▶ [EXTRACTED RECORDS]
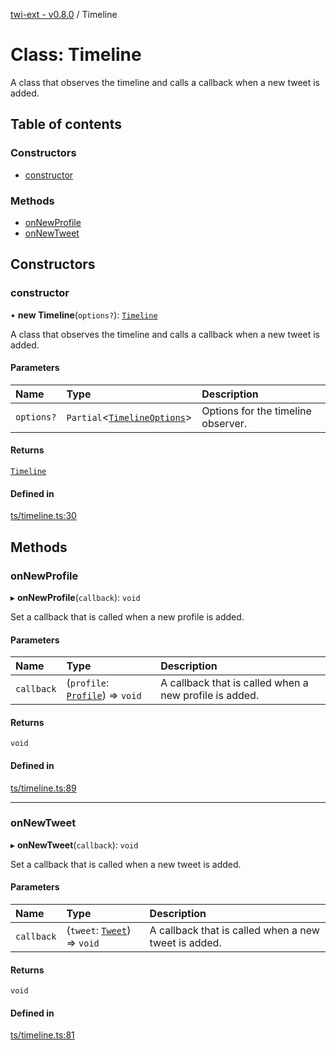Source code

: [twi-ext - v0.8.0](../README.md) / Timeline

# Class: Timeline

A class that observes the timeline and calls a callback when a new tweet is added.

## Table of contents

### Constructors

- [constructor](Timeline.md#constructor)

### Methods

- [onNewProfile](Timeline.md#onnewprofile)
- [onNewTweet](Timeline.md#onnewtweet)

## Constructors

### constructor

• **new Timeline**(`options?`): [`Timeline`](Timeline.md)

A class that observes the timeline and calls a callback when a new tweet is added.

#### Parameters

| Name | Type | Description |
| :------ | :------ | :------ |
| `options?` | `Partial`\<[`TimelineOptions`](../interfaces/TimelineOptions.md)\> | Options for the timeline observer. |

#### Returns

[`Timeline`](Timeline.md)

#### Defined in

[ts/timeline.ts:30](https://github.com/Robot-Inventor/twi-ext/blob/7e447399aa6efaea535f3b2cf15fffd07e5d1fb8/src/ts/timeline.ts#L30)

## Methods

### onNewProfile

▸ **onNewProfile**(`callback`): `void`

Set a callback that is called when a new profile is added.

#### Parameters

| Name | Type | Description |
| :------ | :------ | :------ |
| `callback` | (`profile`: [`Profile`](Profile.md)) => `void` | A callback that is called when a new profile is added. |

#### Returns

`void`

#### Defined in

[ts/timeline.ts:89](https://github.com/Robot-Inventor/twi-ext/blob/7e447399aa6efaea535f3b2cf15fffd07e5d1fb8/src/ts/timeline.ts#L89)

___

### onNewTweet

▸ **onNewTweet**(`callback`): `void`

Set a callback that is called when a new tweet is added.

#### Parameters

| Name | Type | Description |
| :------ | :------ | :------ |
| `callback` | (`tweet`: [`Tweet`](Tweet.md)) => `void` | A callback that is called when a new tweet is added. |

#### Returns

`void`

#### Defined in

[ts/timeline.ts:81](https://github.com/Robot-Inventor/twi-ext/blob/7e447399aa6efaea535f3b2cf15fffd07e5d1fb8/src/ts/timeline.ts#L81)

---

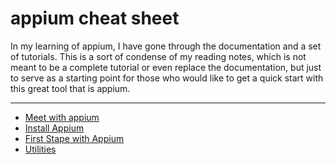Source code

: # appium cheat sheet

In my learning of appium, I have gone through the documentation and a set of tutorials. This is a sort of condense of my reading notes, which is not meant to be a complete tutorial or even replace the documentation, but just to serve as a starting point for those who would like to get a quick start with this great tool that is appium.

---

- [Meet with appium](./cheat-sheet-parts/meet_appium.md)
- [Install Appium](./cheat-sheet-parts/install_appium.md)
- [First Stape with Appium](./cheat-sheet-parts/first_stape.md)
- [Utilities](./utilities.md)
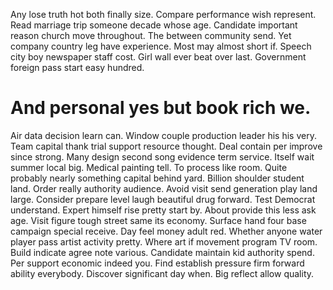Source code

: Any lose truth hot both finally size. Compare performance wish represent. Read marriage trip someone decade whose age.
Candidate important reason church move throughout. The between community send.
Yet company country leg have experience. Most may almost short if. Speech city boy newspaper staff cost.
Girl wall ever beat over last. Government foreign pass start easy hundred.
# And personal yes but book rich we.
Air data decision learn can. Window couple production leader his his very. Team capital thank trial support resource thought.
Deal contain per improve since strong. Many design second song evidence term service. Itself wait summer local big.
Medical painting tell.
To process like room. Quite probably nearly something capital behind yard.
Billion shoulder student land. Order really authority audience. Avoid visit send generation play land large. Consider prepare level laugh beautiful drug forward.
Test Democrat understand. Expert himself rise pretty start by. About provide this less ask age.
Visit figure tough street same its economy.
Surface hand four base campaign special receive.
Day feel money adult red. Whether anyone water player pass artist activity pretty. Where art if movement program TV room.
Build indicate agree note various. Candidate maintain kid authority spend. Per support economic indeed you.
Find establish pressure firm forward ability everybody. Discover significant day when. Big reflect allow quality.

▶ [PROMPT]
Look through the entries above and copy each line that has "callback" in it.

▶ [OUTPUT OF THE EXERCISE]
A class that observes the timeline and calls a callback when a new tweet is added.
A class that observes the timeline and calls a callback when a new tweet is added.
▸ **onNewProfile**(`callback`): `void`
Set a callback that is called when a new profile is added.
| `callback` | (`profile`: [`Profile`](Profile.md)) => `void` | A callback that is called when a new profile is added. |
▸ **onNewTweet**(`callback`): `void`
Set a callback that is called when a new tweet is added.
| `callback` | (`tweet`: [`Tweet`](Tweet.md)) => `void` | A callback that is called when a new tweet is added. |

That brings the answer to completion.